The Varyag (Viking) is a Kuznetsov class heavy aviation cruiser. Initially this sister ship was named Riga. It was laid down in 1985 at the Nikolayev shipyard in Ukraine. This aircraft carrier was launched in 1988. After collapse of the Soviet Union construction ceased. Russia handed the hulk to Ukraine. Varyag was finished by 70%, however it had no propulsion, weapons or electronics. Ukrainian government had no funds and reasons to finish this ship.
Varyag was sold in 1998 to Macau-based entertainment company for $20 million. The unfinished hull was to be towed to the Far East where it would be converted into an entertainment complex and casino. The contract with Ukraine prohibited the buyer from using Varyag for military purposes. Though this company appeared to be a front for the Chinese Navy.
Varyag arrived to China in 2002. It was docked in Dalian at the Naval Shipyards and has been stationed there under tight secrecy ever since. It was handed to Chinese Navy for research and restoration. At that time ship was in poor condition and it has been undergoing significant refurbishment work. The restoration was completed in 2006, however as of 2008 no further development on the vessel has been reported. Vessel still lacks weapons, propulsion and electronic systems. Some sources report that China is negotiating with Russia supply of missing components.

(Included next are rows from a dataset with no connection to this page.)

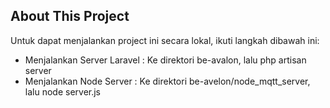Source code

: ## About This Project

Untuk dapat menjalankan project ini secara lokal, ikuti langkah dibawah ini:

- Menjalankan Server Laravel : Ke direktori be-avalon, lalu php artisan server
- Menjalankan Node Server : Ke direktori be-avelon/node_mqtt_server, lalu node server.js
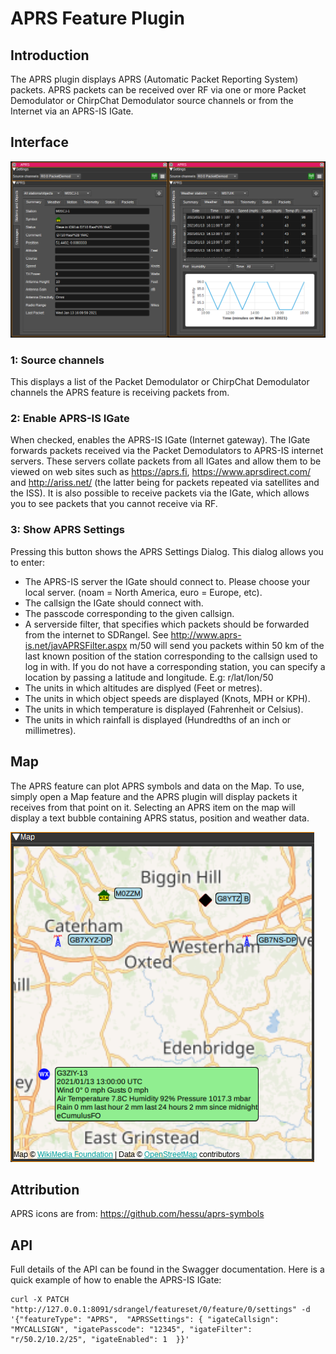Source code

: <h1>APRS Feature Plugin</h1>

<h2>Introduction</h2>

The APRS plugin displays APRS (Automatic Packet Reporting System) packets. APRS packets can be received over RF via one or more Packet Demodulator or ChirpChat Demodulator source channels or from the Internet via an APRS-IS IGate.

<h2>Interface</h2>

![APRS feature plugin GUI](../../../doc/img/APRS_plugin.png)

<h3>1: Source channels</h3>

This displays a list of the Packet Demodulator or ChirpChat Demodulator channels the APRS feature is receiving packets from.

<h3>2: Enable APRS-IS IGate</h3>

When checked, enables the APRS-IS IGate (Internet gateway). The IGate forwards packets received via the Packet Demodulators to APRS-IS internet servers.
These servers collate packets from all IGates and allow them to be viewed on web sites such as https://aprs.fi, https://www.aprsdirect.com/ and http://ariss.net/ (the latter being for packets repeated via satellites and the ISS).
It is also possible to receive packets via the IGate, which allows you to see packets that you cannot receive via RF.

<h3>3: Show APRS Settings</h3>

Pressing this button shows the APRS Settings Dialog. This dialog allows you to enter:

* The APRS-IS server the IGate should connect to. Please choose your local server. (noam = North America, euro = Europe, etc).
* The callsign the IGate should connect with.
* The passcode corresponding to the given callsign.
* A serverside filter, that specifies which packets should be forwarded from the internet to SDRangel. See http://www.aprs-is.net/javAPRSFilter.aspx
m/50 will send you packets within 50 km of the last known position of the station corresponding to the callsign used to log in with.
If you do not have a corresponding station, you can specify a location by passing a latitude and longitude. E.g: r/lat/lon/50
* The units in which altitudes are displyed (Feet or metres).
* The units in which object speeds are displayed (Knots, MPH or KPH).
* The units in which temperature is displayed (Fahrenheit or Celsius).
* The units in which rainfall is displayed (Hundredths of an inch or millimetres).

<h2>Map</h2>

The APRS feature can plot APRS symbols and data on the Map. To use, simply open a Map feature and the APRS plugin will display packets it receives from that point on it.
Selecting an APRS item on the map will display a text bubble containing APRS status, position and weather data.

![APRS map](../../../doc/img/APRS_map.png)

<h2>Attribution</h2>

APRS icons are from: https://github.com/hessu/aprs-symbols

<h2>API</h2>

Full details of the API can be found in the Swagger documentation. Here is a quick example of how to enable the APRS-IS IGate:

    curl -X PATCH "http://127.0.0.1:8091/sdrangel/featureset/0/feature/0/settings" -d '{"featureType": "APRS",  "APRSSettings": { "igateCallsign": "MYCALLSIGN", "igatePasscode": "12345", "igateFilter": "r/50.2/10.2/25", "igateEnabled": 1  }}'
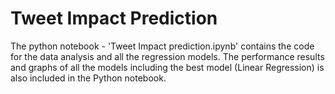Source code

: # Tweet Impact Prediction

The python notebook - 'Tweet Impact prediction.ipynb' contains the code for the data analysis and all the regression models. The performance results and graphs of all the models including the best model (Linear Regression) is also included in the Python notebook.




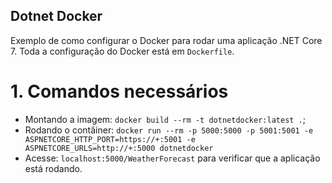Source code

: ## Dotnet Docker

Exemplo de como configurar o Docker para rodar uma aplicação .NET Core 7.
Toda a configuração do Docker está em `Dockerfile`.

# 1. Comandos necessários
- Montando a imagem: `docker build --rm -t dotnetdocker:latest .`;
- Rodando o contâiner: `docker run --rm -p 5000:5000 -p 5001:5001 -e ASPNETCORE_HTTP_PORT=https://+:5001 -e ASPNETCORE_URLS=http://+:5000 dotnetdocker`
- Acesse: `localhost:5000/WeatherForecast` para verificar que a aplicação está rodando.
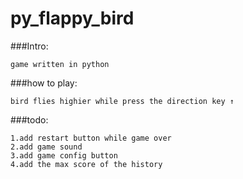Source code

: py_flappy_bird
==============

###Intro:

    game written in python
    
###how to play:

    bird flies highier while press the direction key ↑
    
    
###todo:

    1.add restart button while game over
    2.add game sound
    3.add game config button
    4.add the max score of the history
    
    
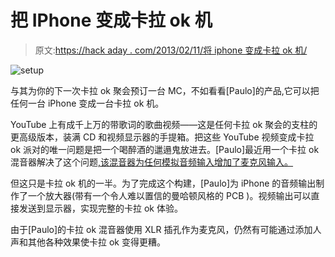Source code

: # 把 IPhone 变成卡拉 ok 机

> 原文:[https://hack aday . com/2013/02/11/将 iphone 变成卡拉 ok 机/](https://hackaday.com/2013/02/11/turning-an-iphone-into-a-karaoke-machine/)

![setup](../Images/5963fdc60d302deafc1c335b65c3efcc.png)

与其为你的下一次卡拉 ok 聚会预订一台 MC，不如看看[Paulo]的产品,它可以把任何一台 iPhone 变成一台卡拉 ok 机。

YouTube 上有成千上万的带歌词的歌曲视频——这是任何卡拉 ok 聚会的支柱的更高级版本，装满 CD 和视频显示器的手提箱。把这些 YouTube 视频变成卡拉 ok 派对的唯一问题是把一个喝醉酒的邋遢鬼放进去。[Paulo]最近用一个卡拉 ok 混音器解决了这个问题[,该混音器为任何模拟音频输入增加了麦克风输入。](http://paulorenato.com/joomla/index.php?option=com_content&view=article&id=98:karaoke-mixer&catid=4:projects&Itemid=4)

但这只是卡拉 ok 机的一半。为了完成这个构建，[Paulo]为 iPhone 的音频输出制作了一个放大器(带有一个令人难以置信的曼哈顿风格的 PCB )。视频输出可以直接发送到显示器，实现完整的卡拉 ok 体验。

由于[Paulo]的卡拉 ok 混音器使用 XLR 插孔作为麦克风，仍然有可能通过添加人声和其他各种效果使卡拉 ok 变得更糟。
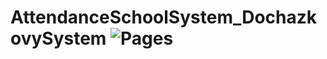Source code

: # AttendanceSchoolSystem_DochazkovySystem ![Pages](https://user-images.githubusercontent.com/120256779/214920251-bd1a3b42-b0bd-45dd-99c9-f94779e2178b.png)
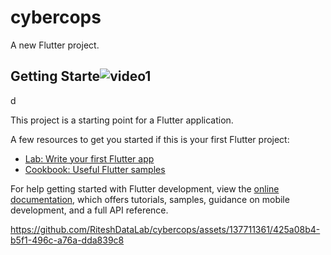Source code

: # cybercops

A new Flutter project.

## Getting Starte![video1](https://github.com/RiteshDataLab/cybercops/assets/137711361/12d1c9b3-bdb1-4fb1-a67f-f7006ead248a)
d

This project is a starting point for a Flutter application.

A few resources to get you started if this is your first Flutter project:

- [Lab: Write your first Flutter app](https://docs.flutter.dev/get-started/codelab)
- [Cookbook: Useful Flutter samples](https://docs.flutter.dev/cookbook)

For help getting started with Flutter development, view the
[online documentation](https://docs.flutter.dev/), which offers tutorials,
samples, guidance on mobile development, and a full API reference.


https://github.com/RiteshDataLab/cybercops/assets/137711361/425a08b4-b5f1-496c-a76a-dda839c8
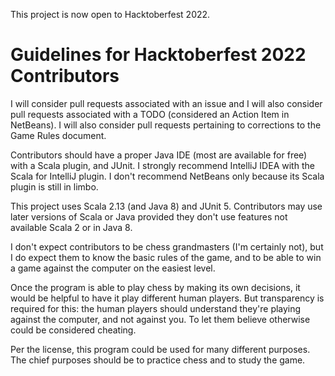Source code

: This project is now open to Hacktoberfest 2022.

# Guidelines for Hacktoberfest 2022 Contributors

I will consider pull requests associated with an issue and I will also consider 
pull requests associated with a TODO (considered an Action Item in NetBeans). I 
will also consider pull requests pertaining to corrections to the Game Rules 
document.

Contributors should have a proper Java IDE (most are available for free) with a 
Scala plugin, and JUnit. I strongly recommend IntelliJ IDEA with the Scala for 
IntelliJ plugin. I don't recommend NetBeans only because its Scala plugin is 
still in limbo. 

This project uses Scala 2.13 (and Java 8) and JUnit 5. Contributors may use 
later versions of Scala or Java provided they don't use features not available 
Scala 2 or in Java 8.

I don't expect contributors to be chess grandmasters (I'm certainly not), but I 
do expect them to know the basic rules of the game, and to be able to win a 
game against the computer on the easiest level.

Once the program is able to play chess by making its own decisions, it would be 
helpful to have it play different human players. But transparency is required 
for this: the human players should understand they're playing against the 
computer, and not against you. To let them believe otherwise could be considered 
cheating.

Per the license, this program could be used for many different purposes. The 
chief purposes should be to practice chess and to study the game.
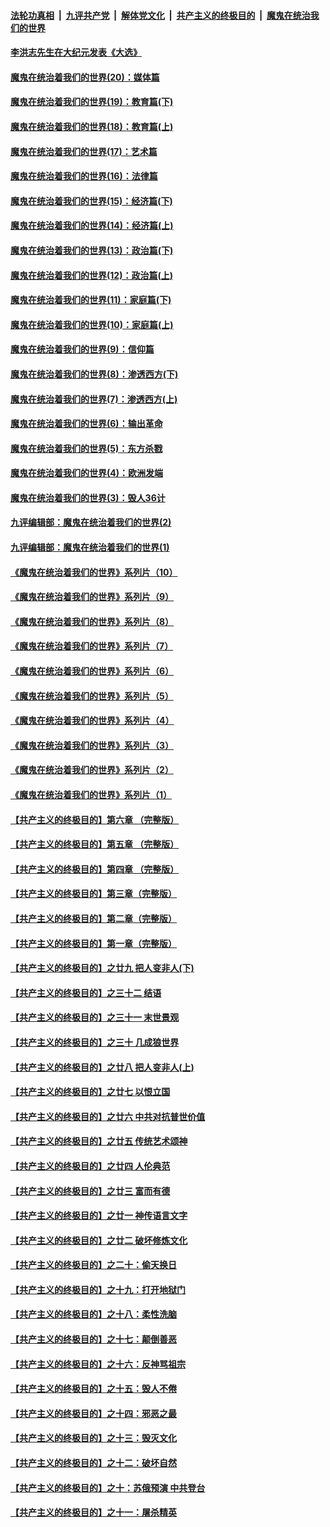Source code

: 

####  [法轮功真相](../../../../basic/blob/master/README.md?t=11111302) &nbsp;|&nbsp; [九评共产党](../../../../9ping.md/blob/master/README.md?t=11111302) &nbsp;|&nbsp; [解体党文化](../../../../jtdwh.md/blob/master/README.md?t=11111302)  &nbsp;|&nbsp; [共产主义的终极目的](../../../../gczydzjmd.md/blob/master/README.md?t=11111302) &nbsp;|&nbsp; [魔鬼在统治我们的世界](../../../../mgztzwmdsj.md/blob/master/README.md?t=11111302) 

#### [李洪志先生在大纪元发表《大选》](../pages/nsc422/n12534746.md?t=11111302) 

#### [魔鬼在统治着我们的世界(20)：媒体篇](../pages/nsc422/n10586579.md?t=11111302) 

#### [魔鬼在统治着我们的世界(19)：教育篇(下)](../pages/nsc422/n10564808.md?t=11111302) 

#### [魔鬼在统治着我们的世界(18)：教育篇(上)](../pages/nsc422/n10526970.md?t=11111302) 

#### [魔鬼在统治着我们的世界(17)：艺术篇](../pages/nsc422/n10499093.md?t=11111302) 

#### [魔鬼在统治着我们的世界(16)：法律篇](../pages/nsc422/n10485969.md?t=11111302) 

#### [魔鬼在统治着我们的世界(15)：经济篇(下)](../pages/nsc422/n10469975.md?t=11111302) 

#### [魔鬼在统治着我们的世界(14)：经济篇(上)](../pages/nsc422/n10457370.md?t=11111302) 

#### [魔鬼在统治着我们的世界(13)：政治篇(下)](../pages/nsc422/n10448270.md?t=11111302) 

#### [魔鬼在统治着我们的世界(12)：政治篇(上)](../pages/nsc422/n10444576.md?t=11111302) 

#### [魔鬼在统治着我们的世界(11)：家庭篇(下)](../pages/nsc422/n10440961.md?t=11111302) 

#### [魔鬼在统治着我们的世界(10)：家庭篇(上)](../pages/nsc422/n10435448.md?t=11111302) 

#### [魔鬼在统治着我们的世界(9)：信仰篇](../pages/nsc422/n10432159.md?t=11111302) 

#### [魔鬼在统治着我们的世界(8)：渗透西方(下)](../pages/nsc422/n10429603.md?t=11111302) 

#### [魔鬼在统治着我们的世界(7)：渗透西方(上)](../pages/nsc422/n10426013.md?t=11111302) 

#### [魔鬼在统治着我们的世界(6)：输出革命](../pages/nsc422/n10421536.md?t=11111302) 

#### [魔鬼在统治着我们的世界(5)：东方杀戮](../pages/nsc422/n10417707.md?t=11111302) 

#### [魔鬼在统治着我们的世界(4)：欧洲发端](../pages/nsc422/n10414890.md?t=11111302) 

#### [魔鬼在统治着我们的世界(3)：毁人36计](../pages/nsc422/n10411583.md?t=11111302) 

#### [九评编辑部：魔鬼在统治着我们的世界(2)](../pages/nsc422/n10410036.md?t=11111302) 

#### [九评编辑部：魔鬼在统治着我们的世界(1)](../pages/nsc422/n10406825.md?t=11111302) 

#### [《魔鬼在统治着我们的世界》系列片（10）](../pages/nsc422/n12292670.md?t=11111302) 

#### [《魔鬼在统治着我们的世界》系列片（9）](../pages/nsc422/n12290859.md?t=11111302) 

#### [《魔鬼在统治着我们的世界》系列片（8）](../pages/nsc422/n12287445.md?t=11111302) 

#### [《魔鬼在统治着我们的世界》系列片（7）](../pages/nsc422/n12283425.md?t=11111302) 

#### [《魔鬼在统治着我们的世界》系列片（6）](../pages/nsc422/n12282314.md?t=11111302) 

#### [《魔鬼在统治着我们的世界》系列片（5）](../pages/nsc422/n12281419.md?t=11111302) 

#### [《魔鬼在统治着我们的世界》系列片（4）](../pages/nsc422/n12274024.md?t=11111302) 

#### [《魔鬼在统治着我们的世界》系列片（3）](../pages/nsc422/n12271322.md?t=11111302) 

#### [《魔鬼在统治着我们的世界》系列片（2）](../pages/nsc422/n12269049.md?t=11111302) 

#### [《魔鬼在统治着我们的世界》系列片（1）](../pages/nsc422/n12267575.md?t=11111302) 

#### [【共产主义的终极目的】第六章 （完整版）](../pages/nsc422/n11428913.md?t=11111302) 

#### [【共产主义的终极目的】第五章 （完整版）](../pages/nsc422/n11428912.md?t=11111302) 

#### [【共产主义的终极目的】第四章 （完整版）](../pages/nsc422/n11428907.md?t=11111302) 

#### [【共产主义的终极目的】第三章（完整版）](../pages/nsc422/n11428848.md?t=11111302) 

#### [【共产主义的终极目的】第二章（完整版）](../pages/nsc422/n11428831.md?t=11111302) 

#### [【共产主义的终极目的】第一章（完整版）](../pages/nsc422/n11417651.md?t=11111302) 

#### [【共产主义的终极目的】之廿九 把人变非人(下)](../pages/nsc422/n11344140.md?t=11111302) 

#### [【共产主义的终极目的】之三十二 结语](../pages/nsc422/n11360535.md?t=11111302) 

#### [【共产主义的终极目的】之三十一 末世景观](../pages/nsc422/n11351129.md?t=11111302) 

#### [【共产主义的终极目的】之三十 几成狼世界](../pages/nsc422/n11348280.md?t=11111302) 

#### [【共产主义的终极目的】之廿八 把人变非人(上)](../pages/nsc422/n11340492.md?t=11111302) 

#### [【共产主义的终极目的】之廿七 以恨立国](../pages/nsc422/n11336944.md?t=11111302) 

#### [【共产主义的终极目的】之廿六 中共对抗普世价值](../pages/nsc422/n11324785.md?t=11111302) 

#### [【共产主义的终极目的】之廿五 传统艺术颂神](../pages/nsc422/n11296396.md?t=11111302) 

#### [【共产主义的终极目的】之廿四 人伦典范](../pages/nsc422/n11296397.md?t=11111302) 

#### [【共产主义的终极目的】之廿三 富而有德](../pages/nsc422/n11283598.md?t=11111302) 

#### [【共产主义的终极目的】之廿一 神传语言文字](../pages/nsc422/n11263265.md?t=11111302) 

#### [【共产主义的终极目的】之廿二 破坏修炼文化](../pages/nsc422/n11245728.md?t=11111302) 

#### [【共产主义的终极目的】之二十：偷天换日](../pages/nsc422/n11238846.md?t=11111302) 

#### [【共产主义的终极目的】之十九：打开地狱门](../pages/nsc422/n11206376.md?t=11111302) 

#### [【共产主义的终极目的】之十八：柔性洗脑](../pages/nsc422/n11199994.md?t=11111302) 

#### [【共产主义的终极目的】之十七：颠倒善恶](../pages/nsc422/n11179782.md?t=11111302) 

#### [【共产主义的终极目的】之十六：反神骂祖宗](../pages/nsc422/n11166798.md?t=11111302) 

#### [【共产主义的终极目的】之十五：毁人不倦](../pages/nsc422/n11166792.md?t=11111302) 

#### [【共产主义的终极目的】之十四：邪恶之最](../pages/nsc422/n11150249.md?t=11111302) 

#### [【共产主义的终极目的】之十三：毁灭文化](../pages/nsc422/n11135227.md?t=11111302) 

#### [【共产主义的终极目的】之十二：破坏自然](../pages/nsc422/n11135214.md?t=11111302) 

#### [【共产主义的终极目的】之十：苏俄预演 中共登台](../pages/nsc422/n11118424.md?t=11111302) 

#### [【共产主义的终极目的】之十一：屠杀精英](../pages/nsc422/n11118442.md?t=11111302) 

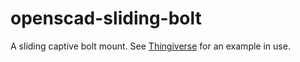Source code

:# openscad-sliding-bolt
A sliding captive bolt mount. See [Thingiverse](http://www.thingiverse.com/thing:1215328) for an example in use.
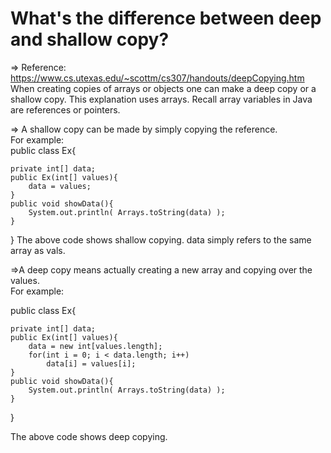 # What's the difference between deep and shallow copy?
=> Reference:  https://www.cs.utexas.edu/~scottm/cs307/handouts/deepCopying.htm
<br>
When creating copies of arrays or objects one can make a deep copy or a shallow copy. This explanation uses arrays.
Recall array variables in Java are references or pointers. <br>

=> A shallow copy can be made by simply copying the reference. <br>
 For example: <br>
public class Ex{

    private int[] data;
    public Ex(int[] values){
        data = values;
    }
    public void showData(){
        System.out.println( Arrays.toString(data) );
    }
}
The above code shows shallow copying. data simply refers to the same array as vals. <br>

=>A deep copy means actually creating a new array and copying over the values.<br>
For example: <br>

public class Ex{

    private int[] data;
    public Ex(int[] values){
        data = new int[values.length];
        for(int i = 0; i < data.length; i++)
            data[i] = values[i];
    }
    public void showData(){
        System.out.println( Arrays.toString(data) );
    }
}

The above code shows deep copying.






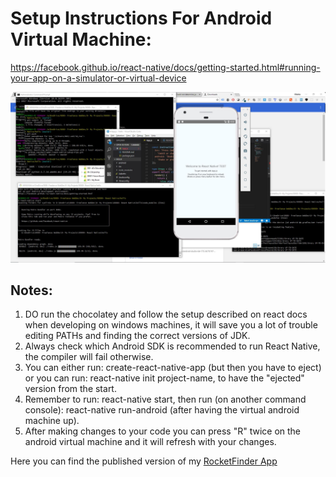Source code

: # Setup Instructions For Android Virtual Machine:
https://facebook.github.io/react-native/docs/getting-started.html#running-your-app-on-a-simulator-or-virtual-device

![img](https://github.com/DevTrader/react-native-setup-tips/blob/master/screen.JPG)

## Notes:
1. DO run the chocolatey and follow the setup described on react docs when developing on windows machines, it will save you a lot of trouble editing PATHs and finding the correct versions of JDK.
2. Always check which Android SDK is recommended to run React Native, the compiler will fail otherwise. 
3. You can either run: create-react-native-app (but then you have to eject) or you can run: react-native init project-name, to have the "ejected" version from the start.
4. Remember to run: react-native start, then run (on another command console): react-native run-android (after having the virtual android machine up).
5. After making changes to your code you can press "R" twice on the android virtual machine and it will refresh with your changes.

Here you can find the published version of my [RocketFinder App](https://play.google.com/store/apps/details?id=com.rocketfindernks999)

The Varyag is capable of operating a mixed air wing of 50 fixed-wing aircraft and helicopters. In 2006 it was reported that China ordered two Russian Su-33 carrier-based naval fighters for trials and evaluation. Delivery was expected in 2007-2008. There is also an agreed option for anther 12 - 48 of the Su-33s.
Chinese designation of this vessel is unknown. It is one of the most ambitious Chinese naval shipbuilding programmes. Once operational, Varyag could represent a significant shift in the balance of naval power in the area.